色彩
■ 11.それぞれの目標

『ただいま帰りました・・・って恋次さん?どうしたんですか、これ。』
青藍が六番隊舎に戻ると執務室は書類で一杯になっていた。
「帰ったか。これな・・・。十一番隊から未処理の書類がわんさか出てきたらしくてよ。うちの隊まで回ってきたんだよ。ほんと、俺が居た頃から変わってねぇんだから・・・。一角さんもこういう時だけ俺を頼るのは辞めて欲しいぜ・・・。」
恋次はげんなりとした表情で言った。


『あはは。どれだけ溜め込んでいたのでしょうね・・・。』
その量に青藍は苦笑する。
「青藍、悪いが早速取り掛かってくれ。量は多いがそう難しい書類はないからな。お前ならすぐに終わるだろ。」
『はい。』
疲れたような恋次に青藍は苦笑しつつ筆を持ったのだった。


『恋次さん、終わりましたー。』
山のような書類を処理し終えた青藍は筆をおいて、伸びをしながら言った。
「おう、お疲れ。さすがに早いな。」
『ふふふ。このくらいなんてことはありませんよ。恋次さんは?』
「俺もこれが最後だ。・・・よし。終わったぜ。」
恋次は筆を投げ捨てるように置き、椅子の背もたれにだらんと寄りかかった。


『お疲れ様です。』
そんな恋次に苦笑しつつ青藍は言った。
「お前らも終わったか?」
「「「はい。」」」
恋次の問いに執務室のあちらこちらから声が返ってくる。


『六番隊は優秀ですねぇ。』
その様子に青藍は感心する。
「朽木隊長の指導の賜物だぜ。」
『ふふ。でも、今日、この書類の配分をしたのは恋次さんですよね?それぞれの処理スピードを考えての配分なのでしょう?』
「まぁな。」


『皆がほぼ同時に終わるなんて凄いです。
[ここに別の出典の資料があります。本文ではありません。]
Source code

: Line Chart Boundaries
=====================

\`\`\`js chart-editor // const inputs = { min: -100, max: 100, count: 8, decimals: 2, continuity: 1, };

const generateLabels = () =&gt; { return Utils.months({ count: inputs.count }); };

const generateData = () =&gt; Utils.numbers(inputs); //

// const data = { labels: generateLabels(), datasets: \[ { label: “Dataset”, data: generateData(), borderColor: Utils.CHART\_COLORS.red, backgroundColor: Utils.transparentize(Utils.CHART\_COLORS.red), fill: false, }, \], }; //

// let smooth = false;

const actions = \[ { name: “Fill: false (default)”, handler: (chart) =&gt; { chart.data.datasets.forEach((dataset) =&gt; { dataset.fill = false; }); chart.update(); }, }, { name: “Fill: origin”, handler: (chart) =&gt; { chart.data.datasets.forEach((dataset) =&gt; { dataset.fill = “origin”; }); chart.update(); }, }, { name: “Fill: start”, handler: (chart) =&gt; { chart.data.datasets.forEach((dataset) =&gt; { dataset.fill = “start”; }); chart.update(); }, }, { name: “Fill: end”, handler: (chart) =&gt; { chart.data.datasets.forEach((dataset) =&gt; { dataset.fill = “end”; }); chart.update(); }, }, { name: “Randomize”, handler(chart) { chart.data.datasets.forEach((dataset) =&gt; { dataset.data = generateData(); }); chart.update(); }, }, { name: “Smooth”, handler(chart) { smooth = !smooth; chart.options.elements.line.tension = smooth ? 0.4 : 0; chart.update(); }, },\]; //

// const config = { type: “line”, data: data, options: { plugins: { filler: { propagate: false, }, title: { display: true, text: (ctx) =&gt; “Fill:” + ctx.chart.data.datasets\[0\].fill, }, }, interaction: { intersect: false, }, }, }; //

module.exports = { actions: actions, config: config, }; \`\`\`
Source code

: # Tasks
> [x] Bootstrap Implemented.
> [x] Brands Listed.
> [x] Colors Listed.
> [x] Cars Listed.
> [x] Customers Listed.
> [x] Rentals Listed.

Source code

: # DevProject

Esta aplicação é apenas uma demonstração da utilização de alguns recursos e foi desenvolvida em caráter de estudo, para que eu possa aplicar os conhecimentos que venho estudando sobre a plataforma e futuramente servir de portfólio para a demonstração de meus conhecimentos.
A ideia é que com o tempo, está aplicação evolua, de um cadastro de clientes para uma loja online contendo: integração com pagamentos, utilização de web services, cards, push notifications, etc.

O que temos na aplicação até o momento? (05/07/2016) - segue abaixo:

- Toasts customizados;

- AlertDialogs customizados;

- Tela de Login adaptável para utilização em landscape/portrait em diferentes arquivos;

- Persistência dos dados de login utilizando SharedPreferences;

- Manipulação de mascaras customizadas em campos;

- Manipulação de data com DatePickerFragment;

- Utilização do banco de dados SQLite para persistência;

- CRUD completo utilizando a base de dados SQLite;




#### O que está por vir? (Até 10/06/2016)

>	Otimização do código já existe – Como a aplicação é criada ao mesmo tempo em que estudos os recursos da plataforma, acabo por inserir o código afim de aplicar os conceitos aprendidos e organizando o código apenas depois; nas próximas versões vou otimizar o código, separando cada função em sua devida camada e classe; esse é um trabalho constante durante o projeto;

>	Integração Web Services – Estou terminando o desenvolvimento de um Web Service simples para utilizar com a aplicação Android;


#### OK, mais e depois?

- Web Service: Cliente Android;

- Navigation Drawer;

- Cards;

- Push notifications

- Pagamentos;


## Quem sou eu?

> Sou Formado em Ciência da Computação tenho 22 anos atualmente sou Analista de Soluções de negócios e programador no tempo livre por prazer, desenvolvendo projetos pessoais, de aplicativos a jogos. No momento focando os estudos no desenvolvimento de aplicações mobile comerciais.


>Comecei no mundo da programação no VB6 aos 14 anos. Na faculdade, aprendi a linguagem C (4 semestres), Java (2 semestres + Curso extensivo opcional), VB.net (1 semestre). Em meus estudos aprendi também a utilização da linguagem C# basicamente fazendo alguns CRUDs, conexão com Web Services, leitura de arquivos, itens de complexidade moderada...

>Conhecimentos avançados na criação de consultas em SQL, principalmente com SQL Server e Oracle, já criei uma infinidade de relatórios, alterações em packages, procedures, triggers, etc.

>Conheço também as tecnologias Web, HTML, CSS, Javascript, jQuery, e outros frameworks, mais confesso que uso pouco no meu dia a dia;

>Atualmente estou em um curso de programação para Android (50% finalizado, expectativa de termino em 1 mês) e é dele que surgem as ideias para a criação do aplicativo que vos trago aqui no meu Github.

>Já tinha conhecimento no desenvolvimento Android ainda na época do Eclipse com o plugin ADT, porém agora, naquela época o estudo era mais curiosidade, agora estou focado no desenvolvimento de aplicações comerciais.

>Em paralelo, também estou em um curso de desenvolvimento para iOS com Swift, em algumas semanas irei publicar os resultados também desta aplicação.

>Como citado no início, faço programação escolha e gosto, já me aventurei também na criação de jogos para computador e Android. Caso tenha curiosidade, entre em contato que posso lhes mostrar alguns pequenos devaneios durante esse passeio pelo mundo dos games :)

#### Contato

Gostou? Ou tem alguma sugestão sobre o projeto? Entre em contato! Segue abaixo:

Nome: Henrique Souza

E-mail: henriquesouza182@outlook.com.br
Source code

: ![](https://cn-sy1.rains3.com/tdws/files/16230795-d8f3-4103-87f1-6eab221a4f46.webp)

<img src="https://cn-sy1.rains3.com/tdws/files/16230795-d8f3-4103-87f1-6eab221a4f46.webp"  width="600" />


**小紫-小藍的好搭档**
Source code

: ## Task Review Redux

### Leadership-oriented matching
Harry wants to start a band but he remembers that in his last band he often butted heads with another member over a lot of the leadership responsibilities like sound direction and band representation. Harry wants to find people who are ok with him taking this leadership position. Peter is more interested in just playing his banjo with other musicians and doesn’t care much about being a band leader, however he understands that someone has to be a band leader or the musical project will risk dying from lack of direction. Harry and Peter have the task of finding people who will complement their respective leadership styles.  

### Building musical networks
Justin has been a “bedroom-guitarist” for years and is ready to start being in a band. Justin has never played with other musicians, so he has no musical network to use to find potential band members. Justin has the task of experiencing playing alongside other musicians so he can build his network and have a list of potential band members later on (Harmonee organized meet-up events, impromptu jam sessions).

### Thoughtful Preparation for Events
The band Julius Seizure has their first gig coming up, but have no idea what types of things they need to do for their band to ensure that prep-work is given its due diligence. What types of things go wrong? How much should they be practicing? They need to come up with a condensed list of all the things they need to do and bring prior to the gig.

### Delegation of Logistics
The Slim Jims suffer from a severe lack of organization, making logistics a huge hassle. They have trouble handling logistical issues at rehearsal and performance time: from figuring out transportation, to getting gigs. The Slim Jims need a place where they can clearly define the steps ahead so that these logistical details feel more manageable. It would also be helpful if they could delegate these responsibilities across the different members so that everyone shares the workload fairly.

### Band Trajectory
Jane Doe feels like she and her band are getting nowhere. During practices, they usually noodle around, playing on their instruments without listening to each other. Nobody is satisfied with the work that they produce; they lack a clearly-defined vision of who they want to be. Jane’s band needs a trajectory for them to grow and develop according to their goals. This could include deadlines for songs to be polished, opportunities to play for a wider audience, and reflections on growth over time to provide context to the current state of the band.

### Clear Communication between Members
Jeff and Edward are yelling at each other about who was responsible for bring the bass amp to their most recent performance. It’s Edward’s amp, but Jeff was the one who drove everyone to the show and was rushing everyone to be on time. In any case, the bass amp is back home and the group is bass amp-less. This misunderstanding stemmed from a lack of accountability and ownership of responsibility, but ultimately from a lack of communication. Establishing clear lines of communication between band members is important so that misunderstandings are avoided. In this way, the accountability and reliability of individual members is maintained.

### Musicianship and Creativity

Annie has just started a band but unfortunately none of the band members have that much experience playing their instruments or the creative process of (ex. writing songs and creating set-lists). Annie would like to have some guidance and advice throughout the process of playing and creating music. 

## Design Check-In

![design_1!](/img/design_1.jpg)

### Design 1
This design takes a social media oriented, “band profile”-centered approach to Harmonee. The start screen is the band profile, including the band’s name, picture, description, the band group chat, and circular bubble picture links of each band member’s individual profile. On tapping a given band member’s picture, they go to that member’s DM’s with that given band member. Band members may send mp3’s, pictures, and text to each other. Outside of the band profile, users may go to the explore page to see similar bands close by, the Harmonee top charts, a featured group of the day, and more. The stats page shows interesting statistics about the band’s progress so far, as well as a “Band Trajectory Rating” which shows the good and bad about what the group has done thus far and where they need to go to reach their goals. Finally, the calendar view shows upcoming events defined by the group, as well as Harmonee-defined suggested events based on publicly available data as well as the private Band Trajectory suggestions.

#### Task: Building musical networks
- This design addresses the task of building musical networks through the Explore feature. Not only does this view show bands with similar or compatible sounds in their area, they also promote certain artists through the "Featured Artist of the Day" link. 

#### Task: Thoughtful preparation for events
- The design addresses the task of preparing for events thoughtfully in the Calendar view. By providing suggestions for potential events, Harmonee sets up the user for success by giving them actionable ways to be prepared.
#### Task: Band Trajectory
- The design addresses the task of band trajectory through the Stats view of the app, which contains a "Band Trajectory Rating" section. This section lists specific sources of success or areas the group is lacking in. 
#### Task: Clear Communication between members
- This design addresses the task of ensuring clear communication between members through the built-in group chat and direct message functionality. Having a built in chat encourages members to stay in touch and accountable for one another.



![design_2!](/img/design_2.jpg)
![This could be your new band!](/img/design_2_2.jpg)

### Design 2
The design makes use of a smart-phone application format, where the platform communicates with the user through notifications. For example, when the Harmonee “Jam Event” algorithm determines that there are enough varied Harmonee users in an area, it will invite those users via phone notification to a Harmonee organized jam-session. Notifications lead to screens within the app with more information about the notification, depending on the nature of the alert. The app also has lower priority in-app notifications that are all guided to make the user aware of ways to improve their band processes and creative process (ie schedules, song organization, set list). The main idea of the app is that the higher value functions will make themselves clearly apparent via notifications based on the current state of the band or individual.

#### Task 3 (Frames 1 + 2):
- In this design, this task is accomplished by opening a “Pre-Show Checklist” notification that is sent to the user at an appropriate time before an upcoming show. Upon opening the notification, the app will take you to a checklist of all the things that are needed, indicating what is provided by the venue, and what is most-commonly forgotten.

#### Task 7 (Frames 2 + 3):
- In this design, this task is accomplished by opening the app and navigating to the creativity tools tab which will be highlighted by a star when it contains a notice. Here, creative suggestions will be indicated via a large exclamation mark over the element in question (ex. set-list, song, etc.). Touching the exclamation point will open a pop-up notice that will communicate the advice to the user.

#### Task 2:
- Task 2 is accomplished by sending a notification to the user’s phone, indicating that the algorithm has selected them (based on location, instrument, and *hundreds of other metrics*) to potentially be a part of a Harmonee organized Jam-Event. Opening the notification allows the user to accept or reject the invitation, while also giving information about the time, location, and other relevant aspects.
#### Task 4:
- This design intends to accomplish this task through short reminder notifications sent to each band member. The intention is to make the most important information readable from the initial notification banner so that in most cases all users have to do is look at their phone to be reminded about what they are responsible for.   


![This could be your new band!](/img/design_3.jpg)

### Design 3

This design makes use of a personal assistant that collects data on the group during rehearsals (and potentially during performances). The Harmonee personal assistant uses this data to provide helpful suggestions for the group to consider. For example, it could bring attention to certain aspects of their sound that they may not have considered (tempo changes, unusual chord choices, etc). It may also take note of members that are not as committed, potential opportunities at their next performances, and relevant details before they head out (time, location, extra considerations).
』
青藍はそう言って微笑む。
「お前・・・なんか悪いもんでも食ったのか?」
珍しく褒めた青藍を恋次は怪訝そうに見つめる。
『嫌ですねぇ。副隊長をちゃんと尊敬しているっていう話じゃないですか。恋次さんって副隊長なんですね。』


「おい。どういう意味だそれは。あれか?お前は俺が副隊長じゃないとでも思ってんのか?」
青藍の言葉に恋次は青筋を立てる。
『あはは。違いますよ。父上が隊長で、恋次さんが副隊長。六番隊はバランスが良いなぁと思っただけです。』


「・・・なんか誤魔化されてる気分なんだが。」
笑ってそう言った青藍に、恋次は納得がいかないという顔をする。
『そうですか?僕は隊長や副隊長には向いていないので、凄いなぁと思ったのですが。』
「嘘つくなよ・・・。お前は隊長に向いてるぜ。」
『ふふ。僕は三席くらいで丁度いいのですよ。』


「お前それ、面倒なだけだろ。」
恋次は呆れたように言った。
『あはは。バレました?』
「バレバレだっつうの。ほんと、咲夜さんに似てんだから。」


『あは。僕も最近そう思います。僕は父上よりも母上に似ているんですね。だから、僕の目標は父上なのかもしれません。』
「そうなのか?」
『えぇ。僕、父上のことも大好きですから。』
青藍はそう言って微笑む。


「お前、それ、色々と誤解されるぞ・・・。」
『あはは。そうでしょうね。でも本当ですから。母上が父上を選んだ理由がよく解るのですよ。父上は太陽の下を堂々と歩く人なんです。そして母上と僕はどちらかといえば影を歩く者。だから、父上に手を伸ばす。父上はその手を迷いなく掴んで、影から引っ張り出してくれる。強くて、優しい、大きな人です。』


「ふふ。三席って本当に朽木隊長に憧れているのですね。」
「まぁ、俺もそれは解らなくもないが。」
「そうだね。厳しいけど、それは僕らを思いやってのことだし。」
次々と隊員たちからそんな声が上がる。


『ふふふ。皆も父上が好きなんだね。』
青藍は嬉しそうに微笑む。
「もちろん、副隊長もですよね?」
「あ、あぁ。俺の目標はずっと、「朽木白哉を超えること」だからな。」


『父上は隊士たちにも愛されているのですねぇ。素直じゃない父上に代わってお礼を申し上げます。ありがとうございます。』
青藍は机に両手をついて頭を下げる。
「お前は隊長の母親かっつうの。」
そんな恋次の突っ込みに執務室は笑いで包まれた。